Ist es also die Gesellschaft, die noch nicht soweit ist? Hier tut sich in der Schweiz ein grosser Unterschied zwischen den Generationen auf. Geschlecht ist unter jüngeren Menschen längst fluider geworden. Popstars, Schriftsteller*innen oder die Nachbarn outen sich als nicht binär. Geschlechterstereotypen werden hinterfragt und längst blinken auch in intellektuellen Blättern kleine Gendersternchen auf. Doch nach wie vor dominiert das binäre Geschlechtersystem, auch wenn vielen Menschen bewusst ist, dass dies eine grobe Vereinfachung darstellt. Laut einer Umfrage von 2021 sind bereits 53 % der Schweizer*innen dafür, einen weiteren Geschlechtseintrag einzuführen.
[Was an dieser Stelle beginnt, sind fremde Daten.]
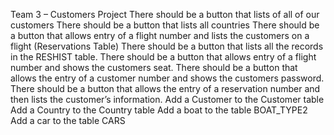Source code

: Team 3 – Customers Project
There should be a button that lists of all of our customers
There should be a button that lists all countries
There should be a button that allows entry of a flight number and lists the
customers on a flight (Reservations Table)
There should be a button that lists all the records in the RESHIST table.
There should be a button that allows entry of a flight number and shows the
customers seat.
There should be a button that allows the entry of a customer number and shows
the customers password.
There should be a button that allows the entry of a reservation number and then
lists the customer’s information.
Add a Customer to the Customer table
Add a Country to the Country table
Add a boat to the table BOAT_TYPE2
Add a car to the table CARS
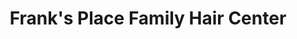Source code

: ---
title: "Frank's Place Family Hair Center"
url: /lutherville/franks-place-family-hair-center/
shop: Friseur
---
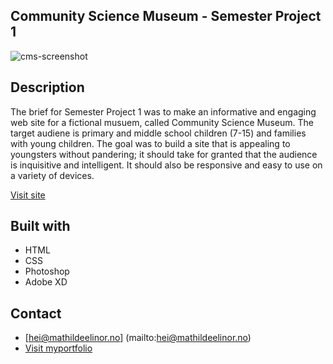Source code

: ## Community Science Museum - Semester Project 1

![cms-screenshot](https://user-images.githubusercontent.com/94295012/194148512-cf10a816-6ed8-404e-8d4b-d04b3b10e4e9.jpg)

## Description

The brief for Semester Project 1 was to make an informative and engaging web site for a fictional musuem, called Community Science Museum. The target audiene is primary and middle school children (7-15) and families with young children. The goal was to build a site that is appealing to youngsters without pandering; it should take for granted that the audience is inquisitive and intelligent. It should also be responsive and easy to use on a variety of devices.

[Visit site](https://cms-oslo.netlify.app)

## Built with

- HTML
- CSS
- Photoshop
- Adobe XD

## Contact

- [hei@mathildeelinor.no] (mailto:hei@mathildeelinor.no)
- [Visit myportfolio](https://www.mathildeelinor.no)

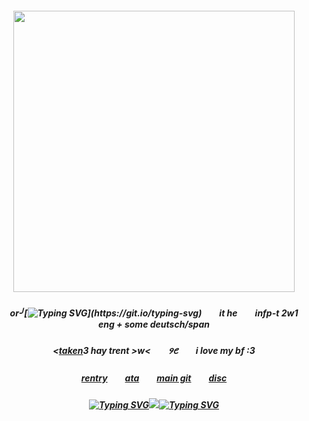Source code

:##### <p align="center"> <img src="https://i.ibb.co/74GPwmP/aw-babies-1.gif" width="450" /> 
##### <p align="center"> or╯[![Typing SVG](https://readme-typing-svg.herokuapp.com?font=Fira+Code&weight=600&size=15&duration=700&pause=2000&color=C06030&background=FFFFFF00&center=true&width=50&height=30&lines=cody!)](https://git.io/typing-svg)　　it he　　infp-t 2w1　　eng + some deutsch/span
##### <p align="center"> <[taken](github.com/trody)3 hay trent >w<　　𑄽𑄺　　i love my bf :3
##### <p align="center"> [rentry](https://rentry.co/infact)　　[ata](https://bouncinonmywood.atabook.org/)　　[main git](https://github.com/onewheatmark)　　[disc](https://discordid.netlify.app/?id=967996558966657025)
##### <p align="center"> [![Typing SVG](https://readme-typing-svg.herokuapp.com?font=Fira+Code&weight=600&size=15&duration=1&pause=700000&color=C06030&background=FFFFFF00&center=true&width=100&height=30&lines=%E2%97%A1%E2%97%A1%E2%97%A1%E2%97%A1%E2%97%A1%E2%97%A1%E2%97%A1%E2%97%A1%E2%97%A1%E2%97%A1)](https://git.io/typing-svg)![](https://komarev.com/ghpvc/?username=onewheatmark&color=c06030&style=plastic&label=profile+views)[![Typing SVG](https://readme-typing-svg.herokuapp.com?font=Fira+Code&weight=600&size=15&duration=1&pause=700000&color=C06030&background=FFFFFF00&center=true&width=100&height=30&lines=%E2%97%A1%E2%97%A1%E2%97%A1%E2%97%A1%E2%97%A1%E2%97%A1%E2%97%A1%E2%97%A1%E2%97%A1%E2%97%A1)](https://git.io/typing-svg)
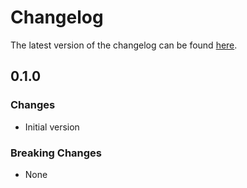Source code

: # Changelog

The latest version of the changelog can be found [here](https://github.com/Azure/bicep-registry-modules/blob/main/avm/res/security-insights/setting/CHANGELOG.md).

## 0.1.0

### Changes

- Initial version

### Breaking Changes

- None
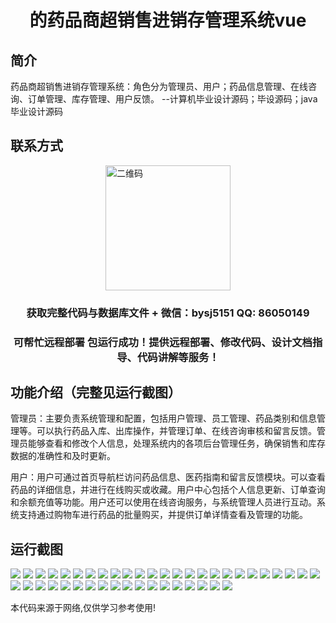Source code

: <p><h1 align="center">的药品商超销售进销存管理系统vue</h1></p>

## 简介
药品商超销售进销存管理系统：角色分为管理员、用户；药品信息管理、在线咨询、订单管理、库存管理、用户反馈。    --计算机毕业设计源码；毕设源码；java毕业设计源码


## 联系方式
<img src="https://bs-1329754181.cos.ap-shanghai.myqcloud.com/wx.jpg" alt="二维码" style="display: block; margin: 0 auto;" width="200px">
<p><h3 align="center">获取完整代码与数据库文件 + 微信：bysj5151 QQ: 86050149</h3></p>
<p><h3 align="center">可帮忙远程部署 包运行成功！提供远程部署、修改代码、设计文档指导、代码讲解等服务！</h3></p>

## 功能介绍（完整见运行截图）
管理员：主要负责系统管理和配置，包括用户管理、员工管理、药品类别和信息管理等。可以执行药品入库、出库操作，并管理订单、在线咨询审核和留言反馈。管理员能够查看和修改个人信息，处理系统内的各项后台管理任务，确保销售和库存数据的准确性和及时更新。

用户：用户可通过首页导航栏访问药品信息、医药指南和留言反馈模块。可以查看药品的详细信息，并进行在线购买或收藏。用户中心包括个人信息更新、订单查询和余额充值等功能。用户还可以使用在线咨询服务，与系统管理人员进行互动。系统支持通过购物车进行药品的批量购买，并提供订单详情查看及管理的功能。


## 运行截图
![](https://bs-1329754181.cos.ap-shanghai.myqcloud.com/ssm/PharmaceuticalSupermarketSalesManagementSystem/img/001.jpg)
![](https://bs-1329754181.cos.ap-shanghai.myqcloud.com/ssm/PharmaceuticalSupermarketSalesManagementSystem/img/002.jpg)
![](https://bs-1329754181.cos.ap-shanghai.myqcloud.com/ssm/PharmaceuticalSupermarketSalesManagementSystem/img/003.jpg)
![](https://bs-1329754181.cos.ap-shanghai.myqcloud.com/ssm/PharmaceuticalSupermarketSalesManagementSystem/img/004.jpg)
![](https://bs-1329754181.cos.ap-shanghai.myqcloud.com/ssm/PharmaceuticalSupermarketSalesManagementSystem/img/005.jpg)
![](https://bs-1329754181.cos.ap-shanghai.myqcloud.com/ssm/PharmaceuticalSupermarketSalesManagementSystem/img/006.jpg)
![](https://bs-1329754181.cos.ap-shanghai.myqcloud.com/ssm/PharmaceuticalSupermarketSalesManagementSystem/img/007.jpg)
![](https://bs-1329754181.cos.ap-shanghai.myqcloud.com/ssm/PharmaceuticalSupermarketSalesManagementSystem/img/008.jpg)
![](https://bs-1329754181.cos.ap-shanghai.myqcloud.com/ssm/PharmaceuticalSupermarketSalesManagementSystem/img/009.jpg)
![](https://bs-1329754181.cos.ap-shanghai.myqcloud.com/ssm/PharmaceuticalSupermarketSalesManagementSystem/img/010.jpg)
![](https://bs-1329754181.cos.ap-shanghai.myqcloud.com/ssm/PharmaceuticalSupermarketSalesManagementSystem/img/011.jpg)
![](https://bs-1329754181.cos.ap-shanghai.myqcloud.com/ssm/PharmaceuticalSupermarketSalesManagementSystem/img/012.jpg)
![](https://bs-1329754181.cos.ap-shanghai.myqcloud.com/ssm/PharmaceuticalSupermarketSalesManagementSystem/img/013.jpg)
![](https://bs-1329754181.cos.ap-shanghai.myqcloud.com/ssm/PharmaceuticalSupermarketSalesManagementSystem/img/014.jpg)
![](https://bs-1329754181.cos.ap-shanghai.myqcloud.com/ssm/PharmaceuticalSupermarketSalesManagementSystem/img/015.jpg)
![](https://bs-1329754181.cos.ap-shanghai.myqcloud.com/ssm/PharmaceuticalSupermarketSalesManagementSystem/img/016.jpg)
![](https://bs-1329754181.cos.ap-shanghai.myqcloud.com/ssm/PharmaceuticalSupermarketSalesManagementSystem/img/017.jpg)
![](https://bs-1329754181.cos.ap-shanghai.myqcloud.com/ssm/PharmaceuticalSupermarketSalesManagementSystem/img/018.jpg)
![](https://bs-1329754181.cos.ap-shanghai.myqcloud.com/ssm/PharmaceuticalSupermarketSalesManagementSystem/img/019.jpg)
![](https://bs-1329754181.cos.ap-shanghai.myqcloud.com/ssm/PharmaceuticalSupermarketSalesManagementSystem/img/020.jpg)
![](https://bs-1329754181.cos.ap-shanghai.myqcloud.com/ssm/PharmaceuticalSupermarketSalesManagementSystem/img/021.jpg)
![](https://bs-1329754181.cos.ap-shanghai.myqcloud.com/ssm/PharmaceuticalSupermarketSalesManagementSystem/img/022.jpg)
![](https://bs-1329754181.cos.ap-shanghai.myqcloud.com/ssm/PharmaceuticalSupermarketSalesManagementSystem/img/023.jpg)
![](https://bs-1329754181.cos.ap-shanghai.myqcloud.com/ssm/PharmaceuticalSupermarketSalesManagementSystem/img/024.jpg)
![](https://bs-1329754181.cos.ap-shanghai.myqcloud.com/ssm/PharmaceuticalSupermarketSalesManagementSystem/img/025.jpg)
![](https://bs-1329754181.cos.ap-shanghai.myqcloud.com/ssm/PharmaceuticalSupermarketSalesManagementSystem/img/026.jpg)
![](https://bs-1329754181.cos.ap-shanghai.myqcloud.com/ssm/PharmaceuticalSupermarketSalesManagementSystem/img/027.jpg)
![](https://bs-1329754181.cos.ap-shanghai.myqcloud.com/ssm/PharmaceuticalSupermarketSalesManagementSystem/img/028.jpg)
![](https://bs-1329754181.cos.ap-shanghai.myqcloud.com/ssm/PharmaceuticalSupermarketSalesManagementSystem/img/029.jpg)
![](https://bs-1329754181.cos.ap-shanghai.myqcloud.com/ssm/PharmaceuticalSupermarketSalesManagementSystem/img/030.jpg)
![](https://bs-1329754181.cos.ap-shanghai.myqcloud.com/ssm/PharmaceuticalSupermarketSalesManagementSystem/img/031.jpg)
![](https://bs-1329754181.cos.ap-shanghai.myqcloud.com/ssm/PharmaceuticalSupermarketSalesManagementSystem/img/032.jpg)
![](https://bs-1329754181.cos.ap-shanghai.myqcloud.com/ssm/PharmaceuticalSupermarketSalesManagementSystem/img/033.jpg)
![](https://bs-1329754181.cos.ap-shanghai.myqcloud.com/ssm/PharmaceuticalSupermarketSalesManagementSystem/img/034.jpg)
![](https://bs-1329754181.cos.ap-shanghai.myqcloud.com/ssm/PharmaceuticalSupermarketSalesManagementSystem/img/035.jpg)
![](https://bs-1329754181.cos.ap-shanghai.myqcloud.com/ssm/PharmaceuticalSupermarketSalesManagementSystem/img/036.jpg)
![](https://bs-1329754181.cos.ap-shanghai.myqcloud.com/ssm/PharmaceuticalSupermarketSalesManagementSystem/img/037.jpg)
![](https://bs-1329754181.cos.ap-shanghai.myqcloud.com/ssm/PharmaceuticalSupermarketSalesManagementSystem/img/038.jpg)
![](https://bs-1329754181.cos.ap-shanghai.myqcloud.com/ssm/PharmaceuticalSupermarketSalesManagementSystem/img/039.jpg)
![](https://bs-1329754181.cos.ap-shanghai.myqcloud.com/ssm/PharmaceuticalSupermarketSalesManagementSystem/img/040.jpg)
![](https://bs-1329754181.cos.ap-shanghai.myqcloud.com/ssm/PharmaceuticalSupermarketSalesManagementSystem/img/041.jpg)
![](https://bs-1329754181.cos.ap-shanghai.myqcloud.com/ssm/PharmaceuticalSupermarketSalesManagementSystem/img/042.jpg)
![](https://bs-1329754181.cos.ap-shanghai.myqcloud.com/ssm/PharmaceuticalSupermarketSalesManagementSystem/img/043.jpg)

<p>本代码来源于网络,仅供学习参考使用!</p>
In meinem unmittelbaren Umfeld sehe ich jedoch auch, wie wenig viele meiner Freund*innen darüber wissen. Selbst in queeren Kreisen tun sich viele mit dem Thema schwer.

Was wäre geschehen, wenn der Bundesrat ja gesagt hätte zur Einführung einer weiteren Geschlechtsoption? Das Schweizer Recht müsste auf nicht binäre Optionen erweitert werden: Es müsste künftig alle Geschlechter ansprechen. Es würden sich Auswirkungen auf die Sozialversicherungen ergeben. Viele Formen geschlechtergetrennter Räume müssten angepasst werden. Doch am Entscheidendsten ist: Es würde eine Verfassungsänderung geben, über die dann das Stimmvolk befinden müsste. Wäre diese Abstimmung jetzt oder in naher Zukunft wirklich zu gewinnen? 

So enttäuschend der Bericht für alle nicht binären Menschen ist, er hat doch mehr bewirkt, als es vordergründig erscheint. Die Politik muss und wird sich weiter mit dem Thema beschäftigen. Sibel Arslan hat bereits angekündigt, dass sie das Thema bald wieder im Parlament aufgreifen wird. Und das Bundesgericht muss über den Fall einer Person urteilen, die einen offengelassenen Geschlechtseintrag in ihrem deutschen Pass auch für ihre Schweizer Dokumente fordert. In erster Instanz hatte sie bereits Recht erhalten. Doch für die aktuelle Situation von nicht binären Personen bedeutet es erstmal weiterhin: Du existierst für den Staat nicht, du tauchst in keiner Statistik auf, du bist unsichtbar. Das ist bitter und tut weh.